Muslims hurled stones and shoes at police escorting Jewish and Christian visitors on the Temple Mount in Jerusalem’s Old City on Tuesday.
“An officer was slightly wounded and treated at the scene,” police spokesman Micky Rosenfeld said, adding that two Arabs were arrested.
Police say officers had been put on high alert earlier in the day after receiving reports Jewish and Muslim groups were set to clash at the site.
The alert was raised after various Muslim groups posted calls online urging people to head to the compound to “protect” it after a group of Jewish pilgrims said they were planning to ascend to Judaism’s holiest site.
Police were deployed around the Temple Mount and throughout the Old City “following various calls on different Internet sites by terrorist groups calling on people to go protect the compound after calls from the extreme right to come today,” Police spokeswoman Liba Samri said.

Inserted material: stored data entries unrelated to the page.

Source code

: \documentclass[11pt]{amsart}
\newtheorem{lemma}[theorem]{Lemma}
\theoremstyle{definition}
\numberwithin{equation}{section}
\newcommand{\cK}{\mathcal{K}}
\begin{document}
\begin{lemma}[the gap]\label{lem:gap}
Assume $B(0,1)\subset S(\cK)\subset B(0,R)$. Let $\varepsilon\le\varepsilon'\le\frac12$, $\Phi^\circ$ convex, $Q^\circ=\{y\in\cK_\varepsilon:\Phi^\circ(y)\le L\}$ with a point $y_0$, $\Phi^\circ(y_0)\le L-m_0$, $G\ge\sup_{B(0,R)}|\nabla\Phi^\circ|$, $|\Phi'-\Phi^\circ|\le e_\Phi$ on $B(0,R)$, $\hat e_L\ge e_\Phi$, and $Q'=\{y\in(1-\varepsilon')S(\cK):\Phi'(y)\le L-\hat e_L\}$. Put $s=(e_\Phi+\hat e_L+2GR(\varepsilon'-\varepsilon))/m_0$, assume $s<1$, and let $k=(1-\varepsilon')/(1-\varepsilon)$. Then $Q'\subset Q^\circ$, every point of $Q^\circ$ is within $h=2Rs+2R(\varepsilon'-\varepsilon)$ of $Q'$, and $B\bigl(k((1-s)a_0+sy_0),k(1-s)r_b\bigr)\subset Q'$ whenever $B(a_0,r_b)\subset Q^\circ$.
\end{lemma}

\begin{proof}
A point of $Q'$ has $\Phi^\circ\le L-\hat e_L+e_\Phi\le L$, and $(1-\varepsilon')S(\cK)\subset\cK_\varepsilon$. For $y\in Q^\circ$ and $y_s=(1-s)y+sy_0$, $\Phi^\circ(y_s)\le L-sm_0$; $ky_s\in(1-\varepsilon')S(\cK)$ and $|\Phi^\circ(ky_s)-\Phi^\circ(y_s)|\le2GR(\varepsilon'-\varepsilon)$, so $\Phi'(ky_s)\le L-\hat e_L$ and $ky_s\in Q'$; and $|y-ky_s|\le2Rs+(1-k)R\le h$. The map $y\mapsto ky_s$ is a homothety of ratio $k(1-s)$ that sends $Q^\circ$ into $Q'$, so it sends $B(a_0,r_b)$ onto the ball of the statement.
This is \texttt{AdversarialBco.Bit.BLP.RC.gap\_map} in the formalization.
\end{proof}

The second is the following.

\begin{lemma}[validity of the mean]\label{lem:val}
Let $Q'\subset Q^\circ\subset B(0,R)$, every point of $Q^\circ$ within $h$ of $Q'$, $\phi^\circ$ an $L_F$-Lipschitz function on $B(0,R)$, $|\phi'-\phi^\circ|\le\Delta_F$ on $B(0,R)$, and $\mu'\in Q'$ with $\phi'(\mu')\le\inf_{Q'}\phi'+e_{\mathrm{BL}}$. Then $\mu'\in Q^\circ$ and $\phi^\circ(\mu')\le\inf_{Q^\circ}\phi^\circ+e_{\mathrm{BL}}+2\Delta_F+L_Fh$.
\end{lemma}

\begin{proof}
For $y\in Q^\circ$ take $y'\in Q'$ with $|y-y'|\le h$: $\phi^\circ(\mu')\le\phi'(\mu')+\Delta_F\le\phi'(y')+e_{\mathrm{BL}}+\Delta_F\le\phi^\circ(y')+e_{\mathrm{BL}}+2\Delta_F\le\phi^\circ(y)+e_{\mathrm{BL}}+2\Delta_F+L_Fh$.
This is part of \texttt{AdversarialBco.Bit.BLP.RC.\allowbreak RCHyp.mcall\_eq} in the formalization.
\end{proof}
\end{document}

Over a dozen vans filled with riot police were reportedly parked by the Dung Gate near the Mughrabi ramp, which runs from the Western Wall plaza up to the Temple Mount.
On Sunday, police used tear gas to disperse Muslims who were throwing stones at tourists and police inside the compound. In that incident police arrested 18 people.

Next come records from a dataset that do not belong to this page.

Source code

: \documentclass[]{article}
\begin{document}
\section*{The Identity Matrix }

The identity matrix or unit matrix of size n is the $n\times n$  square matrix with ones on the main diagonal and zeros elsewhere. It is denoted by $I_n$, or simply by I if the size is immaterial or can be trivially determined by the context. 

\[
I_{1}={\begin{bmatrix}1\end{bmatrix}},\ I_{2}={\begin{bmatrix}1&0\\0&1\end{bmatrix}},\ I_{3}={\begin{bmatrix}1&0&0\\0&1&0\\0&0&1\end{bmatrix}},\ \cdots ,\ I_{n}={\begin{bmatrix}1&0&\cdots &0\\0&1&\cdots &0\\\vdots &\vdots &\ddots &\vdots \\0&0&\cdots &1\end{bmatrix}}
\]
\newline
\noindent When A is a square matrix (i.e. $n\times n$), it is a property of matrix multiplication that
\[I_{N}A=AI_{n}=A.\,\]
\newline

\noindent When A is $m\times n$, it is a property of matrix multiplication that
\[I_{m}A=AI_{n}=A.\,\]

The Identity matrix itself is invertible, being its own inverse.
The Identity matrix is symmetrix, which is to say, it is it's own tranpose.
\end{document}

A similar protest took place last week when a group of Jewish worshippers sought access to the site.
Police say it “was not clear” why the “disturbances” broke out, but one local Arab told an AFP reporter stone throwers were targeting religious Jews who entered the site with a group of Christian tourists.
However, it was reported earlier on Tuesday that the Al-Aqsa Center had released a report that it had been informed Israeli authorities planned allow Jews access to the Temple Mount.
According to the report, Jews would be able to perform “Talmudic rituals” (i.e., pray) on the Temple Mount.
The Al Aqsa report goes on to say that Israeli police plan to use the new arrangement to “cleanse the Temple Mount of Muslims under flimsy pretexts.”
According to another plan “revealed” by the Al Aqsa Center, Jews will “freely enter the mosque” between 8 a.m. and 11 a.m., between Muslim prayer times. These alleged plans will be implemented this year.
The Temple Mount is the site of the historic Al-Aqsa Mosque (705 CE). However, it is also the site of the the Temple of Solomon (~950 BCE to 587 BCE) and the Second Temple (517 BCE to 70CE) and is indisputably Judaism’s most sacred site.
The Muslim Waqf, which Israel has allowed to manage the site since liberating the Temple Mount in 1967, has long maintained a discriminatory policy seeking to bar Jews entry to the site.